Most common testicular tumor in infants and young children.
2 age peaks:16-18 months (Pure YST) and 25-35 years old (YST in mixed GCT).
Pure YST in pediatric patients is not associated with ITGCN or cryptorchidism; extremely rare in adults.
>95% of YST patients have elavated serum AFP level (100's-1000's ng/ml).
Gross: gray white tumors with myxoid or gelatinous cut surface; +/- hemorrhage in adults because it is usually part of a mixed GCT (image A).
Histology: multiple or variable growth patterns (12 patterns):
Most common are microcystic, solid and myxomatous.
Microcystic or reticular most frequent (80%) – multiple intercellular holes imparting a "sieve-like" pattern (image B).
Other uncommon patterns include endodermal sinus, papillary, polyvesicular vitelline (vesicles lined by flattened and cuboidal cells), glandular, parietal, enteric, hepatoid, spindle and mixed patterns.
Relatively uniform cells with clear or vacuolated to lightly eosinophilic cytoplasm.

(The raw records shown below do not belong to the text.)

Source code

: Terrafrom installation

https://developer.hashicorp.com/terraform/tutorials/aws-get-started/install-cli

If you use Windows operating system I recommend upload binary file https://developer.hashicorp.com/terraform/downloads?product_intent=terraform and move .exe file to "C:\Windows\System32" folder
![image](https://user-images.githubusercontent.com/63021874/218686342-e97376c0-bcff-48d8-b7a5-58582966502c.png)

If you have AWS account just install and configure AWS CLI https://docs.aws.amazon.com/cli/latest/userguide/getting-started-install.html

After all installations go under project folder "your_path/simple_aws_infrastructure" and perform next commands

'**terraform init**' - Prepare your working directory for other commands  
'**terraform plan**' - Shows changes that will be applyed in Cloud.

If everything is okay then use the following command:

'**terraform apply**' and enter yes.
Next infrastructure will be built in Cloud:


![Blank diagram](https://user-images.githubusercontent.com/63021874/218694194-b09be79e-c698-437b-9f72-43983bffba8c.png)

Endodermal sinus pattern composed of Schiller-Duval bodies, which resembles primitive glomeruli (Central vessel encircled by tumor cells, a space, and surrounded by another layer of flat tumor cells).
Hyaline-like globules, which contain AFP and a1-antitrypsin, can be seen (image D).
Immunohistochemistry: AFP+ and glypican-3+.
Childhood YST has better prognosis than adult YST.
Mixed GCTs with or without YST are treated similarly.